TASK PROMPT :: Give back every entry below, unchanged.

Stored data:
Start of Block

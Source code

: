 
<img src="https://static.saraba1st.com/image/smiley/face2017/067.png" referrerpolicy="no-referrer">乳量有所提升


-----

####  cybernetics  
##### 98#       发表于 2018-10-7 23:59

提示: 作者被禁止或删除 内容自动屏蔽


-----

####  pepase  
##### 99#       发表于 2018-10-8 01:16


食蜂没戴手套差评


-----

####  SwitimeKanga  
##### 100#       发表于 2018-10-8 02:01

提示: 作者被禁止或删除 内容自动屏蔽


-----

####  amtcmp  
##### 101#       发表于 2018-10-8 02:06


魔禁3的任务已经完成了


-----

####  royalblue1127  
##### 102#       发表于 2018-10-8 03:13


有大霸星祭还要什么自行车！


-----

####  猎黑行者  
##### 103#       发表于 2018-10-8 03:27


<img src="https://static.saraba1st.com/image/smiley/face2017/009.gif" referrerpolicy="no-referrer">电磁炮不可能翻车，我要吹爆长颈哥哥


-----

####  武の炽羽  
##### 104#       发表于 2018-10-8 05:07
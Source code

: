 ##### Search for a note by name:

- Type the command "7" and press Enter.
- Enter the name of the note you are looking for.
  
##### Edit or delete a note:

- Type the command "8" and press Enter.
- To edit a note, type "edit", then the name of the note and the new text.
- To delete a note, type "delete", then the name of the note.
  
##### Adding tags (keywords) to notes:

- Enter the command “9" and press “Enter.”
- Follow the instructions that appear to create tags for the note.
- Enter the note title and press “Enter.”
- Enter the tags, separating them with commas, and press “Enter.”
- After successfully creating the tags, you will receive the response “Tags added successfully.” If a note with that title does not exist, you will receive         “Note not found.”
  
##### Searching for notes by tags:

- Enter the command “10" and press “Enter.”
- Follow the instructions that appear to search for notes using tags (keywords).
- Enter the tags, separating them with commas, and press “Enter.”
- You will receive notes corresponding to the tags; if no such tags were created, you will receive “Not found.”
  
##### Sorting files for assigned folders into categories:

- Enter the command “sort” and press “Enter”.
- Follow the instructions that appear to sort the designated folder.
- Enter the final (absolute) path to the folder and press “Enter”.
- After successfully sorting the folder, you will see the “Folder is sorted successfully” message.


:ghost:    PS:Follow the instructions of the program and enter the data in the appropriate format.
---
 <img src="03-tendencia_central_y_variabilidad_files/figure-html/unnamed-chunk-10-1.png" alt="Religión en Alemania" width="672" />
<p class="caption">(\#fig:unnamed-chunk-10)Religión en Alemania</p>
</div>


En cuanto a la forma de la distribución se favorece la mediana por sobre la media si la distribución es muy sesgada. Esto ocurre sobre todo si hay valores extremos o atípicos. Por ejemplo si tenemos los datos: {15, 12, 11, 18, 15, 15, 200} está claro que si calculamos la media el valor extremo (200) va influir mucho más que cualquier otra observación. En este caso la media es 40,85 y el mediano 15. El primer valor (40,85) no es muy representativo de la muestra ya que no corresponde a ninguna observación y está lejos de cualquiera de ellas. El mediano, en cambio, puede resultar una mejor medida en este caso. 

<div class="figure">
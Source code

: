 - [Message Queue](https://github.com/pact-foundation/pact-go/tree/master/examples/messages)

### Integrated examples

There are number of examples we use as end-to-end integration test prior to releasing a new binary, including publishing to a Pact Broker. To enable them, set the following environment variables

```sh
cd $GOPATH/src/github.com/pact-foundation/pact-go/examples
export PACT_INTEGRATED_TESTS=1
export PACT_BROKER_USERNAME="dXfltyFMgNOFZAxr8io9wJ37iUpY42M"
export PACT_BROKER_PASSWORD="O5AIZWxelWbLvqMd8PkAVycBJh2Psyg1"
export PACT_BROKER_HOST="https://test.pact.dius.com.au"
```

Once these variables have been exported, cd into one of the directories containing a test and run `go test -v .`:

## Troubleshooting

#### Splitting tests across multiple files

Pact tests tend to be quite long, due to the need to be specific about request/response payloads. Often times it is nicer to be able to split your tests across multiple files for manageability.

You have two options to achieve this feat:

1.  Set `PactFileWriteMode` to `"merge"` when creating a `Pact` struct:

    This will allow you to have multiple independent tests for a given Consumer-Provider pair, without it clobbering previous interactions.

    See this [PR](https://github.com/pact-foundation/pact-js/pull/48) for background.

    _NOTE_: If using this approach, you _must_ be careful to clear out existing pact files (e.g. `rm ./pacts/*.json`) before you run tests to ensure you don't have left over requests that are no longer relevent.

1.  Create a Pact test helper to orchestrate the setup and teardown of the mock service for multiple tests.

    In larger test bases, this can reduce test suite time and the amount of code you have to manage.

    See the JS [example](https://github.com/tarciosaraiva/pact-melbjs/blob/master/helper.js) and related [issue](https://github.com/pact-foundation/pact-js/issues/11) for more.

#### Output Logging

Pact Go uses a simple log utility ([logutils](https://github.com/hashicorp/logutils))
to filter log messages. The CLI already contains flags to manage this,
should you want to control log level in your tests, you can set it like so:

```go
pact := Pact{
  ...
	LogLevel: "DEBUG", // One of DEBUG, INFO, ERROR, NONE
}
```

End of Block

SOLUTION BELOW ::
Source code

: 
<img src="https://static.saraba1st.com/image/smiley/face2017/067.png" referrerpolicy="no-referrer">乳量有所提升


-----

####  cybernetics  
##### 98#       发表于 2018-10-7 23:59

提示: 作者被禁止或删除 内容自动屏蔽


-----

####  pepase  
##### 99#       发表于 2018-10-8 01:16


食蜂没戴手套差评


-----

####  SwitimeKanga  
##### 100#       发表于 2018-10-8 02:01

提示: 作者被禁止或删除 内容自动屏蔽


-----

####  amtcmp  
##### 101#       发表于 2018-10-8 02:06


魔禁3的任务已经完成了


-----

####  royalblue1127  
##### 102#       发表于 2018-10-8 03:13


有大霸星祭还要什么自行车！


-----

####  猎黑行者  
##### 103#       发表于 2018-10-8 03:27


<img src="https://static.saraba1st.com/image/smiley/face2017/009.gif" referrerpolicy="no-referrer">电磁炮不可能翻车，我要吹爆长颈哥哥


-----

####  武の炽羽  
##### 104#       发表于 2018-10-8 05:07
Source code

: ##### Search for a note by name:

- Type the command "7" and press Enter.
- Enter the name of the note you are looking for.
  
##### Edit or delete a note:

- Type the command "8" and press Enter.
- To edit a note, type "edit", then the name of the note and the new text.
- To delete a note, type "delete", then the name of the note.
  
##### Adding tags (keywords) to notes:

- Enter the command “9" and press “Enter.”
- Follow the instructions that appear to create tags for the note.
- Enter the note title and press “Enter.”
- Enter the tags, separating them with commas, and press “Enter.”
- After successfully creating the tags, you will receive the response “Tags added successfully.” If a note with that title does not exist, you will receive         “Note not found.”
  
##### Searching for notes by tags:

- Enter the command “10" and press “Enter.”
- Follow the instructions that appear to search for notes using tags (keywords).
- Enter the tags, separating them with commas, and press “Enter.”
- You will receive notes corresponding to the tags; if no such tags were created, you will receive “Not found.”
  
##### Sorting files for assigned folders into categories:

- Enter the command “sort” and press “Enter”.
- Follow the instructions that appear to sort the designated folder.
- Enter the final (absolute) path to the folder and press “Enter”.
- After successfully sorting the folder, you will see the “Folder is sorted successfully” message.


:ghost:    PS:Follow the instructions of the program and enter the data in the appropriate format.
---
 <img src="03-tendencia_central_y_variabilidad_files/figure-html/unnamed-chunk-10-1.png" alt="Religión en Alemania" width="672" />
<p class="caption">(\#fig:unnamed-chunk-10)Religión en Alemania</p>
</div>


En cuanto a la forma de la distribución se favorece la mediana por sobre la media si la distribución es muy sesgada. Esto ocurre sobre todo si hay valores extremos o atípicos. Por ejemplo si tenemos los datos: {15, 12, 11, 18, 15, 15, 200} está claro que si calculamos la media el valor extremo (200) va influir mucho más que cualquier otra observación. En este caso la media es 40,85 y el mediano 15. El primer valor (40,85) no es muy representativo de la muestra ya que no corresponde a ninguna observación y está lejos de cualquiera de ellas. El mediano, en cambio, puede resultar una mejor medida en este caso. 

<div class="figure">
Source code

: - [Message Queue](https://github.com/pact-foundation/pact-go/tree/master/examples/messages)

### Integrated examples

There are number of examples we use as end-to-end integration test prior to releasing a new binary, including publishing to a Pact Broker. To enable them, set the following environment variables

```sh
cd $GOPATH/src/github.com/pact-foundation/pact-go/examples
export PACT_INTEGRATED_TESTS=1
export PACT_BROKER_USERNAME="dXfltyFMgNOFZAxr8io9wJ37iUpY42M"
export PACT_BROKER_PASSWORD="O5AIZWxelWbLvqMd8PkAVycBJh2Psyg1"
export PACT_BROKER_HOST="https://test.pact.dius.com.au"
```

Once these variables have been exported, cd into one of the directories containing a test and run `go test -v .`:

## Troubleshooting

#### Splitting tests across multiple files

Pact tests tend to be quite long, due to the need to be specific about request/response payloads. Often times it is nicer to be able to split your tests across multiple files for manageability.

You have two options to achieve this feat:

1.  Set `PactFileWriteMode` to `"merge"` when creating a `Pact` struct:

    This will allow you to have multiple independent tests for a given Consumer-Provider pair, without it clobbering previous interactions.

    See this [PR](https://github.com/pact-foundation/pact-js/pull/48) for background.

    _NOTE_: If using this approach, you _must_ be careful to clear out existing pact files (e.g. `rm ./pacts/*.json`) before you run tests to ensure you don't have left over requests that are no longer relevent.

1.  Create a Pact test helper to orchestrate the setup and teardown of the mock service for multiple tests.

    In larger test bases, this can reduce test suite time and the amount of code you have to manage.

    See the JS [example](https://github.com/tarciosaraiva/pact-melbjs/blob/master/helper.js) and related [issue](https://github.com/pact-foundation/pact-js/issues/11) for more.

#### Output Logging

Pact Go uses a simple log utility ([logutils](https://github.com/hashicorp/logutils))
to filter log messages. The CLI already contains flags to manage this,
should you want to control log level in your tests, you can set it like so:

```go
pact := Pact{
  ...
	LogLevel: "DEBUG", // One of DEBUG, INFO, ERROR, NONE
}
```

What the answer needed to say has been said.